Data supplied:
───
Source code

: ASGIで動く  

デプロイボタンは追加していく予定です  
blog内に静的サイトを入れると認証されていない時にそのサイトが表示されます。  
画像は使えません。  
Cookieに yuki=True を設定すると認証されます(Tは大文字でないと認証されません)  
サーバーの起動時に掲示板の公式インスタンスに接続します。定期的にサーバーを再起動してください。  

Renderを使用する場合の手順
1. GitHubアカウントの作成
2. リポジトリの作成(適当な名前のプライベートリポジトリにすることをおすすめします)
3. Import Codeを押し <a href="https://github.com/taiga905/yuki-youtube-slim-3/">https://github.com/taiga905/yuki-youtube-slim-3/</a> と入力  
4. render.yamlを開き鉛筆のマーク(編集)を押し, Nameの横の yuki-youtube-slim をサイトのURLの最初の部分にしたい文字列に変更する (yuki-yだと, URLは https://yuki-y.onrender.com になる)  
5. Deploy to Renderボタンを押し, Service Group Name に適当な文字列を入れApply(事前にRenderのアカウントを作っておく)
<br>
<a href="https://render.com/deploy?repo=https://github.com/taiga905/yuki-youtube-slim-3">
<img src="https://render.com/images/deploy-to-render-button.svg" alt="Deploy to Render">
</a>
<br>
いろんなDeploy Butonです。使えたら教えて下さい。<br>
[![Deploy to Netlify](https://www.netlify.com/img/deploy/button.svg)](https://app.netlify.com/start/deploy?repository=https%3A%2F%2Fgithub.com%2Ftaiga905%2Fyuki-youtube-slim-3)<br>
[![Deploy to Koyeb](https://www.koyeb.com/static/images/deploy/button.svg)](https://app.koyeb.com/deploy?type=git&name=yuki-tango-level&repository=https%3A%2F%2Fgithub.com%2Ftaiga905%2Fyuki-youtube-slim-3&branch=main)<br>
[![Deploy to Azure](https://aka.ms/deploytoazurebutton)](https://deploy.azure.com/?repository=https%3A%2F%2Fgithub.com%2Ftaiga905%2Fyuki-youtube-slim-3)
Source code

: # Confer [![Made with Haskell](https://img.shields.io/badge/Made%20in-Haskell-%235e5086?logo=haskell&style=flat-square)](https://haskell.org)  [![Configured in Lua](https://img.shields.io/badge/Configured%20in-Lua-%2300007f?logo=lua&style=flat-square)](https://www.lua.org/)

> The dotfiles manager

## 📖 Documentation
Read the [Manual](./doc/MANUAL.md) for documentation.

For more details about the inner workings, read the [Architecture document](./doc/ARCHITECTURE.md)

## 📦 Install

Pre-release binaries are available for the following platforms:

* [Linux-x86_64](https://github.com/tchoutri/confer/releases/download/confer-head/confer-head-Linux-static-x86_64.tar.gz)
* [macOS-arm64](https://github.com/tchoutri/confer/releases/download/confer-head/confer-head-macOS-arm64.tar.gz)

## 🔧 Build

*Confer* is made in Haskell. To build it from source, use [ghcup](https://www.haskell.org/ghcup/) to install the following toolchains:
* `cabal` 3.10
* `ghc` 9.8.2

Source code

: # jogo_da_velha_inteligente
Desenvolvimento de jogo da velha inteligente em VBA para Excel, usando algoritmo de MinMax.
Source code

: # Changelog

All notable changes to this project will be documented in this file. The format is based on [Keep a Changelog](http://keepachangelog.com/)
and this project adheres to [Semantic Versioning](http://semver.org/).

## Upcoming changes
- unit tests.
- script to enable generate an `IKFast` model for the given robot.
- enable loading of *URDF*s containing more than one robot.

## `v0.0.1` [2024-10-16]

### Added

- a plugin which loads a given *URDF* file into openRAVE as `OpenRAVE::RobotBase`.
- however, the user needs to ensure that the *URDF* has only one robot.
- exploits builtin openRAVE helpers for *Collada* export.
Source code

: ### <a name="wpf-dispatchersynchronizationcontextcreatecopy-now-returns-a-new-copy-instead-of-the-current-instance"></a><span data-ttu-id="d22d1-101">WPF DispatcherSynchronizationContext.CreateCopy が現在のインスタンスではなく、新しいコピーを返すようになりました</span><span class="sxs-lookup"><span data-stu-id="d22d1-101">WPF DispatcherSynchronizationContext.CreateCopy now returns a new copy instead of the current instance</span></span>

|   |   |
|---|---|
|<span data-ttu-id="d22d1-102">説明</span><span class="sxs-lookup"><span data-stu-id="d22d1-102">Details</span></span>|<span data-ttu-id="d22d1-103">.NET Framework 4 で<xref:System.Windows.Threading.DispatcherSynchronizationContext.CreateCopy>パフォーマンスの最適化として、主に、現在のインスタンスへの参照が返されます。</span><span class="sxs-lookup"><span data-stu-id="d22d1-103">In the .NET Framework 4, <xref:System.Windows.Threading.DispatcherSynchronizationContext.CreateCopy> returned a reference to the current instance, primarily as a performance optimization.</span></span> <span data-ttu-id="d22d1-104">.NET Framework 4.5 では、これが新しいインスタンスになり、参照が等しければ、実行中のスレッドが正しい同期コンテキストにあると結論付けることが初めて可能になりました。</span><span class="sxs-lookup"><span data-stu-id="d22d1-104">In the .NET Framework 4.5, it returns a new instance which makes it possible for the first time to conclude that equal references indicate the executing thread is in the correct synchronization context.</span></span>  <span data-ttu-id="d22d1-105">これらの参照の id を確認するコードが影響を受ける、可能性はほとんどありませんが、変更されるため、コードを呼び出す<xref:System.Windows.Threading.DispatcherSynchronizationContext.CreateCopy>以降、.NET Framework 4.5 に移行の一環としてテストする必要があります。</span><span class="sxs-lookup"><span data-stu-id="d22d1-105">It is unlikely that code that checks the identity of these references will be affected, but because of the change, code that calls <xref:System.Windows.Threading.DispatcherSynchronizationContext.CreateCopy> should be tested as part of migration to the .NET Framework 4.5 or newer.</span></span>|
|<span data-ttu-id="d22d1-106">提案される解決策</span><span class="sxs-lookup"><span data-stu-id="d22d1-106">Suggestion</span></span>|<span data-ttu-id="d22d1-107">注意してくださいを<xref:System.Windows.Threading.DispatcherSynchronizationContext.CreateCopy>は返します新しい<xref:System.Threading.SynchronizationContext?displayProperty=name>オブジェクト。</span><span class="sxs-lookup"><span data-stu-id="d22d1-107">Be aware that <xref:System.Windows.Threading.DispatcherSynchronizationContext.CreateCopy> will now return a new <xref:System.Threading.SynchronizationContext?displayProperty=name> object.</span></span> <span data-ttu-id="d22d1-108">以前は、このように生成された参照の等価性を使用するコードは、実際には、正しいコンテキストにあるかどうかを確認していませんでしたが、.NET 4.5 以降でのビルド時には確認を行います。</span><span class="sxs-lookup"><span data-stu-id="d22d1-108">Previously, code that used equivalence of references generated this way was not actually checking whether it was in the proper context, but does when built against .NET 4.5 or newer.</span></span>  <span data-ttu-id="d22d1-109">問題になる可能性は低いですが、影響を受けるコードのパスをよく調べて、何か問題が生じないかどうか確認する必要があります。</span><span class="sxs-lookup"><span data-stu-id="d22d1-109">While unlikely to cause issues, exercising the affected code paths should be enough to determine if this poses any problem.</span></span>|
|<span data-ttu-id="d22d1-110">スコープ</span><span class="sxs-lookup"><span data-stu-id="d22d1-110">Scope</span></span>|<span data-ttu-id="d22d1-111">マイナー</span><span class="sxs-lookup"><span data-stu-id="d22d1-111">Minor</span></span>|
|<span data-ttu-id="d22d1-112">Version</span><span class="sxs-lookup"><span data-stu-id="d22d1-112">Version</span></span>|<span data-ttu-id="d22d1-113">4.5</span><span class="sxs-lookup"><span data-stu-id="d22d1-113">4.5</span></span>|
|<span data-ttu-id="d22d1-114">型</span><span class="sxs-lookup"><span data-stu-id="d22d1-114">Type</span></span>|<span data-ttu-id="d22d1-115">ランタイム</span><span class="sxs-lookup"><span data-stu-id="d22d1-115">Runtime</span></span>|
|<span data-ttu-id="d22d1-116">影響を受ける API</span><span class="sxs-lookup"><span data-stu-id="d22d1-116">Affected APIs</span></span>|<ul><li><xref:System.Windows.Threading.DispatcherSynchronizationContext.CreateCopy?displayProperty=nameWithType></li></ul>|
───
Task requirements: Lines in the material above that include the string "tchoutri" should be listed.

Response area:
* [Linux-x86_64](https://github.com/tchoutri/confer/releases/download/confer-head/confer-head-Linux-static-x86_64.tar.gz)
* [macOS-arm64](https://github.com/tchoutri/confer/releases/download/confer-head/confer-head-macOS-arm64.tar.gz)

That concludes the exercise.